Failure to do this will mean Open MPI’s documentation will be correct for the version of PRRTE that is bundled in the Open MPI distribution, but may not be entirely correct for the version of PRRTE that you are building against.
The external
keywords will force Open MPI’s configure
to
ignore all the bundled libraries and only look for external versions
of these support libraries. This also has the benefit of causing
configure
to fail if it cannot find the required support libraries
outside of the Open MPI source tree — a good sanity check to
ensure that your package is correctly relying on the
independently-built and installed versions.
See this section for more
information about the required support library --with-FOO
command
line options.
4.15.2. Have Sphinx installed
Since you should be (will be) installing Open MPI against an external
PRRTE and PMIx, you should have Sphinx installed before running Open MPI’s
configure
script.
This will allow Open MPI to (re-)build its documentation according to the PMIx and PRRTE that you are building against.
To be clear: the Open MPI distribution tarball comes with pre-built documentation — rendered in HTML and nroff — that is suitable for the versions of PRRTE and PMIx that are bundled in that tarball.
However, if you are building Open MPI against not-bundled versions of
PRRTE / PMIx (as all packagers should be), Open MPI needs to re-build
its documentation with specific information from those external PRRTE
/ PMIx installs. For that, you need to have Sphinx installed before
running Open MPI’s configure
script.
4.15.3. Components (“plugins”): static or DSO?
Open MPI contains a large number of components (sometimes called “plugins”) to effect different types of functionality in MPI. For example, some components effect Open MPI’s networking functionality: they may link against specialized libraries to provide highly-optimized network access.
Open MPI can build its components as Dynamic Shared Objects (DSOs) or statically included in core libraries (regardless of whether those libraries are built as shared or static libraries).
Note
As of Open MPI head of development, configure
’s global default is
to build all components as static (i.e., part of the Open
MPI core libraries, not as DSOs). Prior to Open MPI v5.0.0,
the global default behavior was to build most components as
DSOs.
4.15.3.1. Why build components as DSOs?
There are advantages to building components as DSOs:
Open MPI’s core libraries — and therefore MPI applications — will have very few dependencies. For example, if you build Open MPI with support for a specific network stack, the libraries in that network stack will be dependencies of the DSOs, not Open MPI’s core libraries (or MPI applications).

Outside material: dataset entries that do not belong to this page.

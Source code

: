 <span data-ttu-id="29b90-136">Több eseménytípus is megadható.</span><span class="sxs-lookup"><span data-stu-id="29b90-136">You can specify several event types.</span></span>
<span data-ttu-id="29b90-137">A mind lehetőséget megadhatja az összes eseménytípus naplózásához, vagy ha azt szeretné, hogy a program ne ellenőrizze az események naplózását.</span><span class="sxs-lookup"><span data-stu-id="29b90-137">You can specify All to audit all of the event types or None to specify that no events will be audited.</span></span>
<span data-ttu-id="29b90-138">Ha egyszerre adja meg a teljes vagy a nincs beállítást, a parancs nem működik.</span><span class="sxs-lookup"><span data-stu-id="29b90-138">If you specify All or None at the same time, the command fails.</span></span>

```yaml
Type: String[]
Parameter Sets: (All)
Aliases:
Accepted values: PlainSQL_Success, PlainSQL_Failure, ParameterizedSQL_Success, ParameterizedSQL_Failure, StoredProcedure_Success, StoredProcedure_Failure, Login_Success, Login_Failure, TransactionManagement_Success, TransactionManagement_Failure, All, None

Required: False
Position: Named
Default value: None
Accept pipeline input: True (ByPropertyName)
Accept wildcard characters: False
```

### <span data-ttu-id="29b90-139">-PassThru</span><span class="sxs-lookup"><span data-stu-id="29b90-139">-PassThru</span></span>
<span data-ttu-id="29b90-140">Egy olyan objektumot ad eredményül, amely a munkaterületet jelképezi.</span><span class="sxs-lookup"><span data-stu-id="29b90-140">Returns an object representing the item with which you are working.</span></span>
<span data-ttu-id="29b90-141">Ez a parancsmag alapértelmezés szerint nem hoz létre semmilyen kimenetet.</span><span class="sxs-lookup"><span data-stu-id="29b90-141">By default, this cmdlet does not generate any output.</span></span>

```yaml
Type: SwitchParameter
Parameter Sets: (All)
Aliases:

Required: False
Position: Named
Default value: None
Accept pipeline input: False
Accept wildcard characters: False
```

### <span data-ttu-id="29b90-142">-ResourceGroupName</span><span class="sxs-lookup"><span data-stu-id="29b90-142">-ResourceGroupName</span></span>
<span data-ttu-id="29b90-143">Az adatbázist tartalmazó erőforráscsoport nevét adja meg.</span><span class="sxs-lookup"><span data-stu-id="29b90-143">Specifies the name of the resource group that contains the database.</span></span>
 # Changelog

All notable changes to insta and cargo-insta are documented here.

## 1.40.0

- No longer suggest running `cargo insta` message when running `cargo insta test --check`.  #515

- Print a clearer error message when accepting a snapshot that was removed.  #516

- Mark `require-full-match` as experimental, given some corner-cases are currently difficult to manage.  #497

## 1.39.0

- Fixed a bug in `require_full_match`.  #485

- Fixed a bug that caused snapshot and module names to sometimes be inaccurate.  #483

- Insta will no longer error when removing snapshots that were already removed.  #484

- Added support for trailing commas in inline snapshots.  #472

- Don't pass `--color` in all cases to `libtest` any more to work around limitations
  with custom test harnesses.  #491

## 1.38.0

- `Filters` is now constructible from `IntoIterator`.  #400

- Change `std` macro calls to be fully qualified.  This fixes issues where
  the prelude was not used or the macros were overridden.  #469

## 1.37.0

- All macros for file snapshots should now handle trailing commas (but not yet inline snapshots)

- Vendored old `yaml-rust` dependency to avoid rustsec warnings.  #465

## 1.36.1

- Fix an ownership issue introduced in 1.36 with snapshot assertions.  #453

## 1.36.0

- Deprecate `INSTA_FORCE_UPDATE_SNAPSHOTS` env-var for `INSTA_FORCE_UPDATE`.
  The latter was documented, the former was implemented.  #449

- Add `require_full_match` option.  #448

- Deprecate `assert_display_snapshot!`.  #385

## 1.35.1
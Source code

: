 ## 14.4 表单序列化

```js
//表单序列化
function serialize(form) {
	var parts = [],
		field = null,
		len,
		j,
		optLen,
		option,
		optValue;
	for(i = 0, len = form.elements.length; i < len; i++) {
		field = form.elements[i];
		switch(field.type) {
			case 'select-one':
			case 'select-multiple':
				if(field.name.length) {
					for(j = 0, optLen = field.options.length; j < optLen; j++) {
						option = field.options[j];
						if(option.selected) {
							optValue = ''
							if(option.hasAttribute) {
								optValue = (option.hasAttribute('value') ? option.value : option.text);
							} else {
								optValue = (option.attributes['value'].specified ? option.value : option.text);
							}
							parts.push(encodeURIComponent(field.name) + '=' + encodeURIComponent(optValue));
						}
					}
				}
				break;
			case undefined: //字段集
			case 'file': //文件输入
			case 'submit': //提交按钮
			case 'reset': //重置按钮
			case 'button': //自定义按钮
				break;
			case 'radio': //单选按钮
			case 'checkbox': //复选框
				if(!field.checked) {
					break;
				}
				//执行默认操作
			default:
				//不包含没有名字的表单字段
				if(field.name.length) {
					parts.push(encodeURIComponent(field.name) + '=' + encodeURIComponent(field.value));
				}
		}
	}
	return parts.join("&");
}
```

Removing Open MPI functionality that you do not want is as simple as removing a DSO from
$libdir/open-mpi
.
4.15.3.2. Why build components as part of Open MPI’s core libraries?
The biggest advantage to building the components as part of Open MPI’s core libraries is when running at (very) large scales when Open MPI is installed on a network filesystem (vs. being installed on a local filesystem).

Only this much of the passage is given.